Drivers of professionalisation

The transition of community-based management from basic village level operation and maintenance to more professionalised management is driven by a number of factors:

  • Increasing demand for higher levels of service, with more complex piped systems become more common;
  • Growth in larger rural settlements and small towns with demand for household connections and larger, more stable tariff bases;
  • Urbanisation and (re)migration and economic growth raising rural aspirations

These drivers may lead to community-based organisation to become more professionalised, by for example hiring paid-for staff, like operators or plumbers to do specific tasks. It also includes the application of good management by the community-based organisations.

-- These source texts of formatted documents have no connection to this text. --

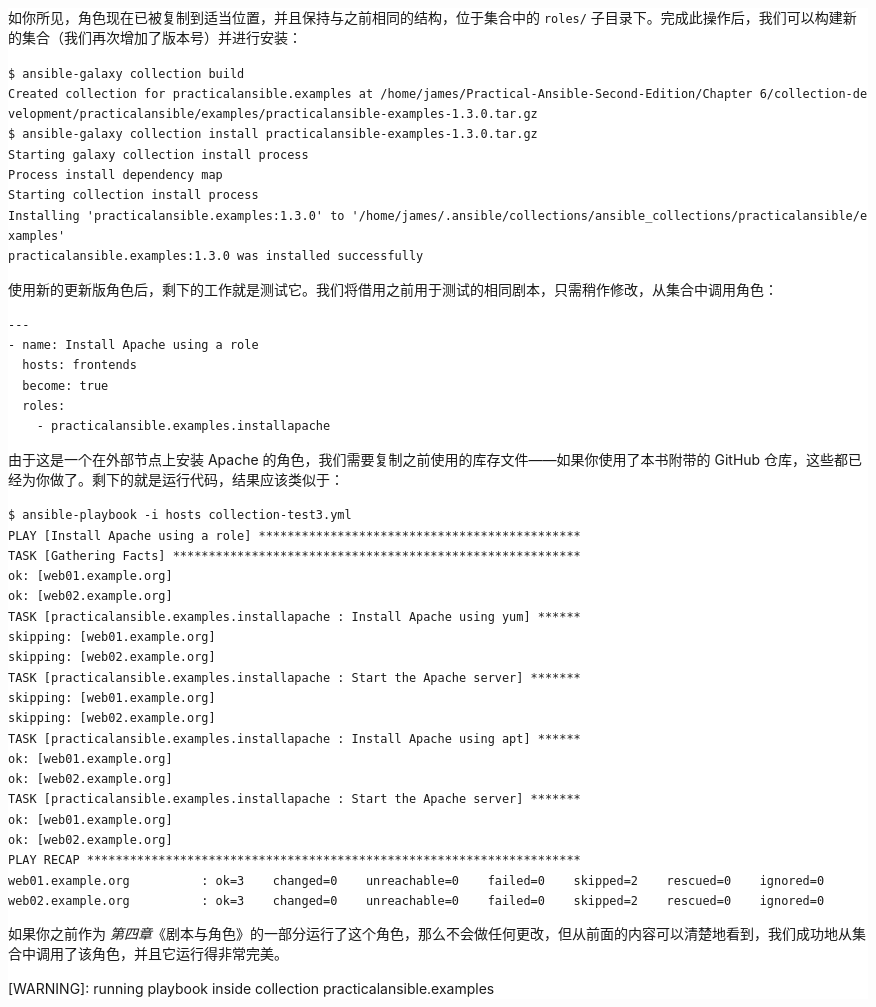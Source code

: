 如你所见，角色现在已被复制到适当位置，并且保持与之前相同的结构，位于集合中的 `roles/` 子目录下。完成此操作后，我们可以构建新的集合（我们再次增加了版本号）并进行安装：

```
$ ansible-galaxy collection build
Created collection for practicalansible.examples at /home/james/Practical-Ansible-Second-Edition/Chapter 6/collection-development/practicalansible/examples/practicalansible-examples-1.3.0.tar.gz
$ ansible-galaxy collection install practicalansible-examples-1.3.0.tar.gz
Starting galaxy collection install process
Process install dependency map
Starting collection install process
Installing 'practicalansible.examples:1.3.0' to '/home/james/.ansible/collections/ansible_collections/practicalansible/examples'
practicalansible.examples:1.3.0 was installed successfully
```

使用新的更新版角色后，剩下的工作就是测试它。我们将借用之前用于测试的相同剧本，只需稍作修改，从集合中调用角色：

```
---
- name: Install Apache using a role
  hosts: frontends
  become: true
  roles:
    - practicalansible.examples.installapache
```

由于这是一个在外部节点上安装 Apache 的角色，我们需要复制之前使用的库存文件——如果你使用了本书附带的 GitHub 仓库，这些都已经为你做了。剩下的就是运行代码，结果应该类似于：

```
$ ansible-playbook -i hosts collection-test3.yml
PLAY [Install Apache using a role] *********************************************
TASK [Gathering Facts] *********************************************************
ok: [web01.example.org]
ok: [web02.example.org]
TASK [practicalansible.examples.installapache : Install Apache using yum] ******
skipping: [web01.example.org]
skipping: [web02.example.org]
TASK [practicalansible.examples.installapache : Start the Apache server] *******
skipping: [web01.example.org]
skipping: [web02.example.org]
TASK [practicalansible.examples.installapache : Install Apache using apt] ******
ok: [web01.example.org]
ok: [web02.example.org]
TASK [practicalansible.examples.installapache : Start the Apache server] *******
ok: [web01.example.org]
ok: [web02.example.org]
PLAY RECAP *********************************************************************
web01.example.org          : ok=3    changed=0    unreachable=0    failed=0    skipped=2    rescued=0    ignored=0
web02.example.org          : ok=3    changed=0    unreachable=0    failed=0    skipped=2    rescued=0    ignored=0
```

如果你之前作为 *第四章*《剧本与角色》的一部分运行了这个角色，那么不会做任何更改，但从前面的内容可以清楚地看到，我们成功地从集合中调用了该角色，并且它运行得非常完美。


[WARNING]: running playbook inside collection practicalansible.examples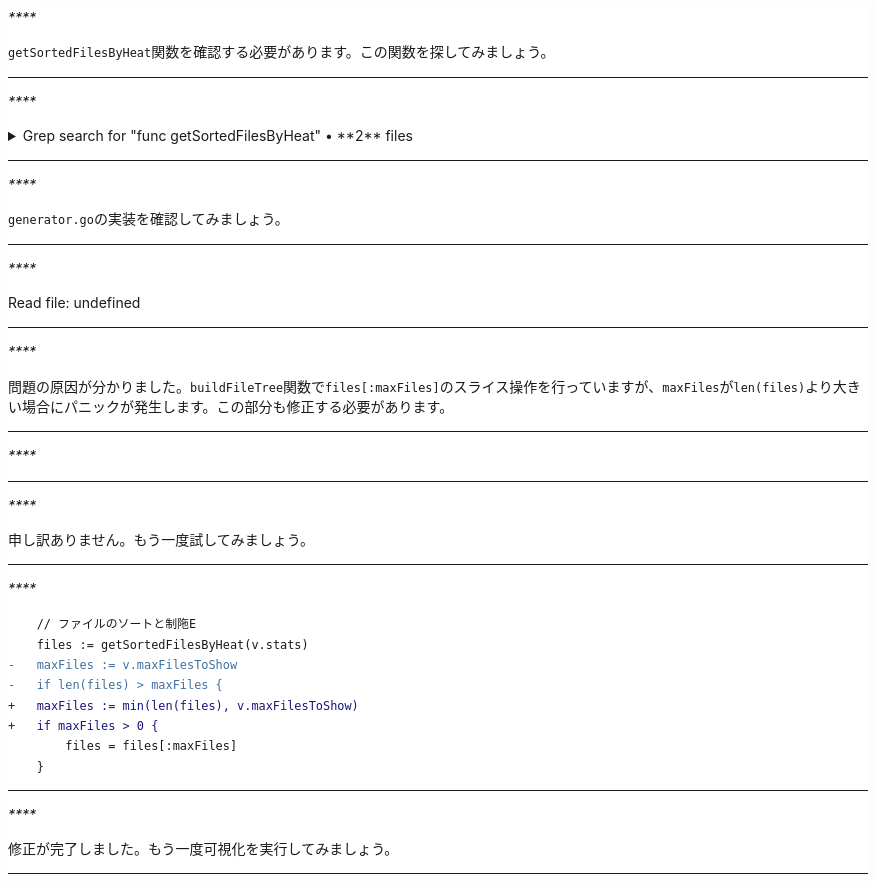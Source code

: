 
_****_

`getSortedFilesByHeat`関数を確認する必要があります。この関数を探してみましょう。

---

_****_

<details><summary>Grep search for "func getSortedFilesByHeat" • **2** files</summary></details>

---

_****_

`generator.go`の実装を確認してみましょう。

---

_****_

Read file: undefined

---

_****_

問題の原因が分かりました。`buildFileTree`関数で`files[:maxFiles]`のスライス操作を行っていますが、`maxFiles`が`len(files)`より大きい場合にパニックが発生します。この部分も修正する必要があります。

---

_****_



---

_****_

申し訳ありません。もう一度試してみましょう。

---

_****_

```diff
  	// ファイルのソートと制陁E
  	files := getSortedFilesByHeat(v.stats)
- 	maxFiles := v.maxFilesToShow
- 	if len(files) > maxFiles {
+ 	maxFiles := min(len(files), v.maxFilesToShow)
+ 	if maxFiles > 0 {
  		files = files[:maxFiles]
  	}
```

---

_****_

修正が完了しました。もう一度可視化を実行してみましょう。

---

Recommendations to increase professionalisation

These processes can be supported in several ways:

  • Clear institutional responsibilities and a separation of functions: A first step towards professionalizing water services lies in the clarification of institutional roles, responsibilities and functions between water committees and other actors
  • Direct support for community operators: Guidance, technical advice and oversight of community-based management entities to improve performance and provide continuous training
  • Strength through association: Community entities can professionalise and increase their capacity by working together in horizontal organizations such as associations of committees, based on the concept of mutual self-support
  • Contracting out specific functions: Legalised community entities can contract out specific functions such as accountancy services, complex technical tasks (mechanical pump repairs) or tariff collection
  • Improving accountability and regulation: Local authorities should have regulatory and oversight functions to check on performance of service providers


What IRC is doing about it?

IRC is involved in several projects and programmes that seek to set up more professional arrangements for management of rural and small-town water supplies in countries like India or Uganda. We do so by assessing the degree of professionalisation of current service provider arrangements and the potential, the costs and the benefits of more professional arrangements.